Co-Authored-By: Claude Fable 5 <noreply@anthropic.com>

app/views/layouts/application.html.erb

@@ -9,7 +9,7 @@
     <%= csrf_meta_tags %>
     <%= csp_meta_tag %>
 
-    <script>
+    <script nonce="<%= content_security_policy_nonce %>">
       (function() {
         var theme = localStorage.getItem('theme');
         if (theme === 'dark' || (!theme && window.matchMedia('(prefers-color-scheme: dark)').matches)) {

app/views/sessions/new.html.erb

@@ -38,7 +38,7 @@
         </svg>
         Continue with Passkey
       </button>
-      <div data-webauthn-target="error" class="mt-2 text-sm text-red-600" style="display: none;"></div>
+      <div data-webauthn-target="error" class="mt-2 text-sm text-red-600 hidden"></div>
     </div>
 
     <!-- Password section - shown by default, hidden if WebAuthn is required -->

app/views/sessions/verify_totp.html.erb

@@ -54,7 +54,7 @@
             </svg>
             Use Passkey Instead
           </button>
-          <div data-webauthn-target="error" class="mt-2 text-sm text-red-600" style="display: none;"></div>
+          <div data-webauthn-target="error" class="mt-2 text-sm text-red-600 hidden"></div>
         </div>
       </div>
     <% end %>

config/initializers/content_security_policy.rb

@@ -9,13 +9,15 @@ Rails.application.configure do
     # Default to self for everything, plus blob: for file downloads
     policy.default_src :self, "blob:"
 
-    # Scripts: Allow self, importmaps, unsafe-inline for Turbo/StimulusJS, and blob: for downloads
-    # Note: unsafe_inline is needed for Stimulus controllers and Turbo navigation
-    policy.script_src :self, :unsafe_inline, "blob:"
+    # Scripts: self + per-response nonce (see nonce config below) + blob: for
+    # downloads. No unsafe-inline — importmap/Turbo/Stimulus inline tags carry the
+    # nonce automatically, and the one hand-written inline script is nonced.
+    policy.script_src :self, "blob:"
 
-    # Styles: Allow self and unsafe_inline for TailwindCSS dynamic classes
-    # and Stimulus controller style manipulations
-    policy.style_src :self, :unsafe_inline
+    # Styles: self + per-response nonce. No unsafe-inline — Tailwind ships as an
+    # external stylesheet, Turbo's injected <style> carries the nonce, and Stimulus
+    # sets styles via the CSSOM (not governed by CSP).
+    policy.style_src :self
 
     # Images: Allow self, data URLs, and https for external images
     policy.img_src :self, :data, :https
@@ -59,6 +61,13 @@ Rails.application.configure do
     policy.report_uri "/api/csp-violation-report"
   end
 
+  # Per-response random nonce applied to script-src and style-src.
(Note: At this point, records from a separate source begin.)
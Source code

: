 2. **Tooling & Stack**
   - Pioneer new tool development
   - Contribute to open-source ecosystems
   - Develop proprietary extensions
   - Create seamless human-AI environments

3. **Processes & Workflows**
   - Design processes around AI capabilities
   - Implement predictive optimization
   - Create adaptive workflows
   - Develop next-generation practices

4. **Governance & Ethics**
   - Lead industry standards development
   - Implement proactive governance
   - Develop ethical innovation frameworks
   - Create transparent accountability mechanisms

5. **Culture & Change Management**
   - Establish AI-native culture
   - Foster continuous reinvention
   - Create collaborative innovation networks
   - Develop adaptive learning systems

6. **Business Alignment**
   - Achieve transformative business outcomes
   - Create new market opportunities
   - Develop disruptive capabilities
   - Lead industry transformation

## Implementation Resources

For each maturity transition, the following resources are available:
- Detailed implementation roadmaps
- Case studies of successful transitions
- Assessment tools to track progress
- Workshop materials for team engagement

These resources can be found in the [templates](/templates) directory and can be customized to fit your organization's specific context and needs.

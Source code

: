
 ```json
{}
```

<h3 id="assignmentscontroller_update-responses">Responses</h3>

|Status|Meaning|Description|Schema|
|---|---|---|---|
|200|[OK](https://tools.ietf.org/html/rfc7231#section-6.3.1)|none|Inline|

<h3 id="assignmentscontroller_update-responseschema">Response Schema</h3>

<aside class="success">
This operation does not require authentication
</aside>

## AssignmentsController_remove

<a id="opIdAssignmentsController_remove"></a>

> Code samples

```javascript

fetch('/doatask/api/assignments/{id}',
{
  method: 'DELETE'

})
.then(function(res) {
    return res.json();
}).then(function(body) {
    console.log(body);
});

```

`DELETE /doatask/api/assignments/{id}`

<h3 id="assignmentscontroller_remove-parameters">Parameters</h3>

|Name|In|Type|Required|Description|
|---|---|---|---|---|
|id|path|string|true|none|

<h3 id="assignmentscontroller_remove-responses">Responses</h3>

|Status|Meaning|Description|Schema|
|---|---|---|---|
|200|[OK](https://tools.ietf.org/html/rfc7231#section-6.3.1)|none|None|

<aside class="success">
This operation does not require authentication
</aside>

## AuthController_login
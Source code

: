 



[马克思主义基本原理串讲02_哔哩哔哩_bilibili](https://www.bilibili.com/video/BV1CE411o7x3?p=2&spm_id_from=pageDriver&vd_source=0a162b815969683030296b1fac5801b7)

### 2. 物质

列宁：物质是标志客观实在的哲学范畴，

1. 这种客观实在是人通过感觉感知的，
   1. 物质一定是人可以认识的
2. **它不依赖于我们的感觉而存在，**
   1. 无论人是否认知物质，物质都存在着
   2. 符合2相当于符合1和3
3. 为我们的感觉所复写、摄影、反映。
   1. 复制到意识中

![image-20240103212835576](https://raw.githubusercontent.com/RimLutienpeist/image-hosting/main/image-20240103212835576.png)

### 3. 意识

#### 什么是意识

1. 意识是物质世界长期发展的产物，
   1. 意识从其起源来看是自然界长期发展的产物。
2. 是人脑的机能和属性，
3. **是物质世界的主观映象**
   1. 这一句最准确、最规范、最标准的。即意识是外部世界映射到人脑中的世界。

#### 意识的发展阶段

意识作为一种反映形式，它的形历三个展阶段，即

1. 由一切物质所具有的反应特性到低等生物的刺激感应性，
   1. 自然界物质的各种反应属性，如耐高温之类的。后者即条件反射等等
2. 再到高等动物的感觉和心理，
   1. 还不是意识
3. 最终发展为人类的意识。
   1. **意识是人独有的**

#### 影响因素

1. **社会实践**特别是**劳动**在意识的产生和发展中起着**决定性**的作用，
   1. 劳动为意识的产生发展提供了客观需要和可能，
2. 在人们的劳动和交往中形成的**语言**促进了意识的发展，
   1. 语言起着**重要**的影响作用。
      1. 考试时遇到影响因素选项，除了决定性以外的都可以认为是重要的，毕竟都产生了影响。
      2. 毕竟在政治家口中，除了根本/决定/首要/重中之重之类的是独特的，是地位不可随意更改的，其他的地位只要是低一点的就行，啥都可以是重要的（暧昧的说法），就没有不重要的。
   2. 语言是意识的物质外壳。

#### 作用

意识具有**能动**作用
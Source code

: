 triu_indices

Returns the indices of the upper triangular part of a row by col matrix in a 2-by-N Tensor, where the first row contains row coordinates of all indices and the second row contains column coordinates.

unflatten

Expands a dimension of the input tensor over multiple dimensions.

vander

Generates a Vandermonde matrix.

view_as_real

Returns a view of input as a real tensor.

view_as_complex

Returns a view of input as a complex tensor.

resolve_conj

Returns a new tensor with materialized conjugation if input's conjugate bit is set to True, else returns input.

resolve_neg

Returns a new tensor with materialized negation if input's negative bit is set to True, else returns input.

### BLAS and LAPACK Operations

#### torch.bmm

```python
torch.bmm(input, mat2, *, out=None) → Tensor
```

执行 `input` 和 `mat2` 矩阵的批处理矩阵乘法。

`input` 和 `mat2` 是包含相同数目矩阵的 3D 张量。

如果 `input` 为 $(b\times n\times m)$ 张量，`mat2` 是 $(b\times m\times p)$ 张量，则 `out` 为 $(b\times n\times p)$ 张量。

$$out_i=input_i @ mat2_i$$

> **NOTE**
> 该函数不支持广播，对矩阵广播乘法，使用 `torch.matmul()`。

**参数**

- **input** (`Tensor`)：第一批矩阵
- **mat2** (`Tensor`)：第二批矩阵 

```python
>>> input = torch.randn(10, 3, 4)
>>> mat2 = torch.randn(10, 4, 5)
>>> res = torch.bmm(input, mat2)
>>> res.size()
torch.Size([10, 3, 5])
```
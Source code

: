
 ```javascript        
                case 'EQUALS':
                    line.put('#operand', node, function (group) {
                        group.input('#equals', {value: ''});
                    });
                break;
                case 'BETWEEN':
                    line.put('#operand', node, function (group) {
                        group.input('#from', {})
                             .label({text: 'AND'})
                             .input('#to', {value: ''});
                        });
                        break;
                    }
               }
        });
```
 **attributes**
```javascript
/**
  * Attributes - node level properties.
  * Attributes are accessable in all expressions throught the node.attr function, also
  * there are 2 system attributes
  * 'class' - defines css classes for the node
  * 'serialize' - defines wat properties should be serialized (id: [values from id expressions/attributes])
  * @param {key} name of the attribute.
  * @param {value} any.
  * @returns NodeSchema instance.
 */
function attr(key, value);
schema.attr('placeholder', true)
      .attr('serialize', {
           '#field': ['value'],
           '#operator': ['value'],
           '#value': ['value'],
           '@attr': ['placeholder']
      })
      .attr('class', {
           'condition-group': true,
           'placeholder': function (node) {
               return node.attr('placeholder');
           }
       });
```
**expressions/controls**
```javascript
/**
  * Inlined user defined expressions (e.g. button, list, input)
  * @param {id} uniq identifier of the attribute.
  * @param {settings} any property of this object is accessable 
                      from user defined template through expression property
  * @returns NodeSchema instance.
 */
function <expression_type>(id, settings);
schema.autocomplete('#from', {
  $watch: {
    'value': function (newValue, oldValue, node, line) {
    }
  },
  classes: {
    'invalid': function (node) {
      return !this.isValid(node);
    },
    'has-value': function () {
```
The app does
+  # not page-cache HTML, so a fresh random nonce per response is the most secure
+  # choice (no reuse across responses). csp_meta_tag (in the layout) and
+  # importmap-rails read this nonce automatically.
+  config.content_security_policy_nonce_generator = ->(_request) { SecureRandom.base64(16) }
+  config.content_security_policy_nonce_directives = %w[script-src style-src]
+
   # Start with CSP in report-only mode for testing
   # Set to false after verifying everything works in production
   config.content_security_policy_report_only = Rails.env.development?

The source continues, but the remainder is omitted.